EXTRACTED MATERIAL>
____

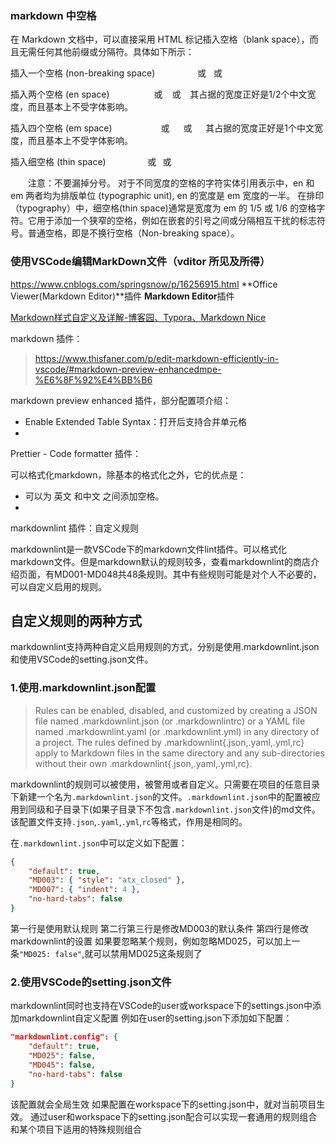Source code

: ### markdown 中空格
在 Markdown 文档中，可以直接采用 HTML 标记插入空格（blank space），而且无需任何其他前缀或分隔符。具体如下所示：

插入一个空格 (non-breaking space)
　　　　&nbsp;    或    &#160;     或      &#xA0;

插入两个空格 (en space)
　　　　&ensp;     或    &#8194;   或      &#x2002;
其占据的宽度正好是1/2个中文宽度，而且基本上不受字体影响。

插入四个空格 (em space)
　　　　&emsp;    或    &#8195;   或      &#x2003;
其占据的宽度正好是1个中文宽度，而且基本上不受字体影响。

插入细空格 (thin space)
　　　　&thinsp;   或     &#8201;  或      &#x2009;

　　注意：不要漏掉分号。
对于不同宽度的空格的字符实体引用表示中，en 和 em 两者均为排版单位 (typographic unit), en 的宽度是 em 宽度的一半。
在排印（typography）中，细空格(thin space)通常是宽度为 em 的 1/5 或 1/6 的空格字符。它用于添加一个狭窄的空格，例如在嵌套的引号之间或分隔相互干扰的标志符号。普通空格，即是不换行空格（Non-breaking space）。

### 使用VSCode编辑MarkDown文件（vditor 所见及所得）
https://www.cnblogs.com/springsnow/p/16256915.html
**Office Viewer(Markdown Editor)**插件
**Markdown Editor**插件



[Markdown样式自定义及详解-博客园、Typora、Markdown Nice](https://www.cnblogs.com/Sky-seeker/p/14255593.html)



markdown 插件：

> https://www.thisfaner.com/p/edit-markdown-efficiently-in-vscode/#markdown-preview-enhancedmpe-%E6%8F%92%E4%BB%B6

markdown preview enhanced 插件，部分配置项介绍：

* Enable Extended Table Syntax：打开后支持合并单元格
* 

Prettier - Code formatter 插件：

可以格式化markdown，除基本的格式化之外，它的优点是：

* 可以为 英文 和中文 之间添加空格。
* 



markdownlint 插件：自定义规则

markdownlint是一款VSCode下的markdown文件lint插件。可以格式化markdown文件。但是markdown默认的规则较多，查看markdownlint的商店介绍页面，有MD001-MD048共48条规则。其中有些规则可能是对个人不必要的，可以自定义启用的规则。

## 自定义规则的两种方式

markdownlint支持两种自定义启用规则的方式，分别是使用.markdownlint.json和使用VSCode的setting.json文件。

### 1.使用.markdownlint.json配置

> Rules can be enabled, disabled, and customized by creating a JSON file named .markdownlint.json (or .markdownlintrc) or a YAML file named .markdownlint.yaml (or .markdownlint.yml) in any directory of a project. The rules defined by .markdownlint{.json,.yaml,.yml,rc} apply to Markdown files in the same directory and any sub-directories without their own .markdownlint{.json,.yaml,.yml,rc}.

markdownlint的规则可以被使用，被警用或者自定义。只需要在项目的任意目录下新建一个名为`.markdownlint.json`的文件。`.markdownlint.json`中的配置被应用到同级和子目录下(如果子目录下不包含`.markdownlint.json`文件)的md文件。该配置文件支持`.json`,`.yaml`,`.yml`,`rc`等格式，作用是相同的。

在`.markdownlint.json`中可以定义如下配置：

```json
{
    "default": true,
    "MD003": { "style": "atx_closed" },
    "MD007": { "indent": 4 },
    "no-hard-tabs": false
}
```

第一行是使用默认规则
第二行第三行是修改MD003的默认条件
第四行是修改markdownlint的设置
如果要忽略某个规则，例如忽略MD025，可以加上一条`"MD025: false"`,就可以禁用MD025这条规则了

### 2.使用VSCode的setting.json文件

markdownlint同时也支持在VSCode的user或workspace下的settings.json中添加markdownlint自定义配置
例如在user的setting.json下添加如下配置：

```json
"markdownlint.config": {
    "default": true,
    "MD025": false,
    "MD045": false,
    "no-hard-tabs": false
}
```

该配置就会全局生效
如果配置在workspace下的setting.json中，就对当前项目生效。
通过user和workspace下的setting.json配合可以实现一套通用的规则组合和某个项目下适用的特殊规则组合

____

WHAT THE EXERCISE ASKS> Could you output the listing word for word, omitting every picture?

EXPECTED ANSWER>
Source code

: ### markdown 中空格
在 Markdown 文档中，可以直接采用 HTML 标记插入空格（blank space），而且无需任何其他前缀或分隔符。具体如下所示：

插入一个空格 (non-breaking space)
　　　　&nbsp;    或    &#160;     或      &#xA0;

插入两个空格 (en space)
　　　　&ensp;     或    &#8194;   或      &#x2002;
其占据的宽度正好是1/2个中文宽度，而且基本上不受字体影响。

插入四个空格 (em space)
　　　　&emsp;    或    &#8195;   或      &#x2003;
其占据的宽度正好是1个中文宽度，而且基本上不受字体影响。

插入细空格 (thin space)
　　　　&thinsp;   或     &#8201;  或      &#x2009;

　　注意：不要漏掉分号。
对于不同宽度的空格的字符实体引用表示中，en 和 em 两者均为排版单位 (typographic unit), en 的宽度是 em 宽度的一半。
在排印（typography）中，细空格(thin space)通常是宽度为 em 的 1/5 或 1/6 的空格字符。它用于添加一个狭窄的空格，例如在嵌套的引号之间或分隔相互干扰的标志符号。普通空格，即是不换行空格（Non-breaking space）。

### 使用VSCode编辑MarkDown文件（vditor 所见及所得）
https://www.cnblogs.com/springsnow/p/16256915.html
**Office Viewer(Markdown Editor)**插件
**Markdown Editor**插件



[Markdown样式自定义及详解-博客园、Typora、Markdown Nice](https://www.cnblogs.com/Sky-seeker/p/14255593.html)



markdown 插件：

> https://www.thisfaner.com/p/edit-markdown-efficiently-in-vscode/#markdown-preview-enhancedmpe-%E6%8F%92%E4%BB%B6

markdown preview enhanced 插件，部分配置项介绍：

* Enable Extended Table Syntax：打开后支持合并单元格
* 

Prettier - Code formatter 插件：

可以格式化markdown，除基本的格式化之外，它的优点是：

* 可以为 英文 和中文 之间添加空格。
* 



markdownlint 插件：自定义规则

markdownlint是一款VSCode下的markdown文件lint插件。可以格式化markdown文件。但是markdown默认的规则较多，查看markdownlint的商店介绍页面，有MD001-MD048共48条规则。其中有些规则可能是对个人不必要的，可以自定义启用的规则。

## 自定义规则的两种方式

markdownlint支持两种自定义启用规则的方式，分别是使用.markdownlint.json和使用VSCode的setting.json文件。

### 1.使用.markdownlint.json配置

> Rules can be enabled, disabled, and customized by creating a JSON file named .markdownlint.json (or .markdownlintrc) or a YAML file named .markdownlint.yaml (or .markdownlint.yml) in any directory of a project. The rules defined by .markdownlint{.json,.yaml,.yml,rc} apply to Markdown files in the same directory and any sub-directories without their own .markdownlint{.json,.yaml,.yml,rc}.

markdownlint的规则可以被使用，被警用或者自定义。只需要在项目的任意目录下新建一个名为`.markdownlint.json`的文件。`.markdownlint.json`中的配置被应用到同级和子目录下(如果子目录下不包含`.markdownlint.json`文件)的md文件。该配置文件支持`.json`,`.yaml`,`.yml`,`rc`等格式，作用是相同的。

在`.markdownlint.json`中可以定义如下配置：

```json
{
    "default": true,
    "MD003": { "style": "atx_closed" },
    "MD007": { "indent": 4 },
    "no-hard-tabs": false
}
```

第一行是使用默认规则
第二行第三行是修改MD003的默认条件
第四行是修改markdownlint的设置
如果要忽略某个规则，例如忽略MD025，可以加上一条`"MD025: false"`,就可以禁用MD025这条规则了

### 2.使用VSCode的setting.json文件

markdownlint同时也支持在VSCode的user或workspace下的settings.json中添加markdownlint自定义配置
例如在user的setting.json下添加如下配置：

```json
"markdownlint.config": {
    "default": true,
    "MD025": false,
    "MD045": false,
    "no-hard-tabs": false
}
```

该配置就会全局生效
如果配置在workspace下的setting.json中，就对当前项目生效。
通过user和workspace下的setting.json配合可以实现一套通用的规则组合和某个项目下适用的特殊规则组合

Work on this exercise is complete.